Конспект урока литературы . Отцы и дети - вместе или врозь....docx

Федотова Алла Владимировна,

Учитель русского языка и литературы

МБОУ «Бокситогорская СОШ №2»

Г. Бокситогорск

Урок  литературы в 11 классе

Выпускник  современной школы должен иметь целостное представление об окружающем мире  и в частности о литературном процессе. Немаловажно сформировать у учащихся  ценностное отношение к литературе, основанное на понимании связи литературного произведения с жизнью, умении извлекать для себя жизненные уроки. Размышление о литературном произведении – уникальная возможность   создания условий для формирования у учащихся гражданской идентичности, чувства патриотизма, духовно-нравственных качеств.

 

 Отцы и дети: вместе или врозь?

ЦЕЛИ:

Осмысление произведений х/л с общечеловеческой точки зрения.

Создание условий для самопознания и формирования жизненных приоритетов.

 

1. Учебная доминанта.

 

·         «Наша молодежь любит роскошь, она дурно воспитана, она насмехается над начальством и нисколько не уважает стариков. Наши нынешние дети стали тиранами, они не встают, когда в комнату входит пожилой человек, перечат своим родителям».    Сократ, V век  до нашей эры.

·         «Я утратил всякие надежды относительно будущего нашей страны, если сегодняшняя молодежь завтра возьмет в свои руки бразды правления, ибо эта молодежь невыносима, несдержанна, просто ужасна».  греческий поэт Гесиод   VIII век  до нашей эры.

·         «Наш мир достиг критической стадии. Дети больше не слушают своих родителей. Видимо, конец мира уже не так далек».   Египетский  жрец   примерно за 2000 лет до нашей эры.

·         «Молодежь растлена до глубины души. Молодые люди злокозненны и нерадивы. Они никогда не будут походить на молодежь былых времен. Молодое поколение сегодняшнего дня не сумеет сохранить нашу культуру».    надпись сделана в Вавилоне 5000 лет тому назад.

Перед вами несколько цитат. Прочтите их. Что объединяет эти высказывания? Как вы думаете, к какому времени они относятся? Устарели ли они?
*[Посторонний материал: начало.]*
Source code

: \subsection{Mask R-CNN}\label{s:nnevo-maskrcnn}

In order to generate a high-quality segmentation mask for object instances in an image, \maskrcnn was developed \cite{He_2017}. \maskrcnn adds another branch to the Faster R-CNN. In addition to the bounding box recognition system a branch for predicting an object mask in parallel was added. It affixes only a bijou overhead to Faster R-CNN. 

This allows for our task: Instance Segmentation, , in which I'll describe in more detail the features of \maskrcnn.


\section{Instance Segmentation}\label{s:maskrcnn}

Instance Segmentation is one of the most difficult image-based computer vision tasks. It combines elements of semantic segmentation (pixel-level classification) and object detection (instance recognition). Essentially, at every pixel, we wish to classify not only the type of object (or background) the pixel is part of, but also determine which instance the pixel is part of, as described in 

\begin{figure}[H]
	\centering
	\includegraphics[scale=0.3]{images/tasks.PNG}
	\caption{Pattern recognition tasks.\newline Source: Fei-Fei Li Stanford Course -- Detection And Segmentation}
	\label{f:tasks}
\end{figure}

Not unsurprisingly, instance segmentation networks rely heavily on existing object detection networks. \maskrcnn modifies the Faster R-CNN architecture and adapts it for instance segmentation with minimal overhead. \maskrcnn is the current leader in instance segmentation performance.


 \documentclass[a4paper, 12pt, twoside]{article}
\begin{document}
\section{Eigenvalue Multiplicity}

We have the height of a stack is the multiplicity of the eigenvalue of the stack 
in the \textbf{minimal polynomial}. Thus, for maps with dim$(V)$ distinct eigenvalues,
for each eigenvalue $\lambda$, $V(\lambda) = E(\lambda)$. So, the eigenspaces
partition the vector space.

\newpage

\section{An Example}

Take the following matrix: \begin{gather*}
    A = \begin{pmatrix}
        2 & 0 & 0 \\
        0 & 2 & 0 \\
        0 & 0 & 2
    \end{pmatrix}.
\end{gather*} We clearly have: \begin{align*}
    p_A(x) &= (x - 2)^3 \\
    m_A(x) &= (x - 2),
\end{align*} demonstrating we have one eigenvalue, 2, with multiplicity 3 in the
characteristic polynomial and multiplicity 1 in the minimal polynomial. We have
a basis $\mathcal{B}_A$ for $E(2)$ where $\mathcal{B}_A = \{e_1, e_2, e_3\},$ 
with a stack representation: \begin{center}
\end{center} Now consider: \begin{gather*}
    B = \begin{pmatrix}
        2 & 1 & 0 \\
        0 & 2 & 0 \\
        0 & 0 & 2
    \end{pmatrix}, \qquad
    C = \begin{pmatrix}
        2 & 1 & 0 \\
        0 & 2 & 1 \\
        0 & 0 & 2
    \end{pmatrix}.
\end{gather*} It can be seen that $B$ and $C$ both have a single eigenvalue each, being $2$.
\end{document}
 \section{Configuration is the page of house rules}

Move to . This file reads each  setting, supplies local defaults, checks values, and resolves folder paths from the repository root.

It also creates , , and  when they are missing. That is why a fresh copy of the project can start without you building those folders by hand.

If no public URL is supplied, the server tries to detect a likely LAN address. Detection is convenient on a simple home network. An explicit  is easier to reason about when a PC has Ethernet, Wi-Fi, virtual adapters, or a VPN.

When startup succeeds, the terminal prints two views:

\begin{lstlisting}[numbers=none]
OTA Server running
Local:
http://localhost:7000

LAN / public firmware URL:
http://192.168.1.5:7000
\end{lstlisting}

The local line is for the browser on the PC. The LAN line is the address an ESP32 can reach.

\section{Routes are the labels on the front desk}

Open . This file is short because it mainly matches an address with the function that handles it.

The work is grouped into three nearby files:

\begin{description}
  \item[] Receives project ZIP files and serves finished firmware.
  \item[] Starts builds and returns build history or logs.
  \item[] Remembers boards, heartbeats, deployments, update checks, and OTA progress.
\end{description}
Что, по-вашему, стоит за словами «проблема отцов и детей»?

Итак, на этом мы уроке мы поговорим о взаимоотношениях «отцов и детей», вспомним произведения русской литературы, в которых эта проблема затронута.

 

2.  Актуализация материала.

Дома вы посмотрели фрагменты нескольких фильмов, которые объединяет эта тема.

 

1)    – 9 мая. Личное отношение.   «Вокзал»

2)    – «Исаев» (Ю. Семёнов «Бриллианты для диктатуры пролетариата»)

3)    – «Следствие ведут знатоки». «До первого выстрела».

Как вы думаете, в какое время происходит действие этого  фрагмента? Начало 70-х гг, т.е. персонажи -  примерно бабушки и дедушки современных школьников.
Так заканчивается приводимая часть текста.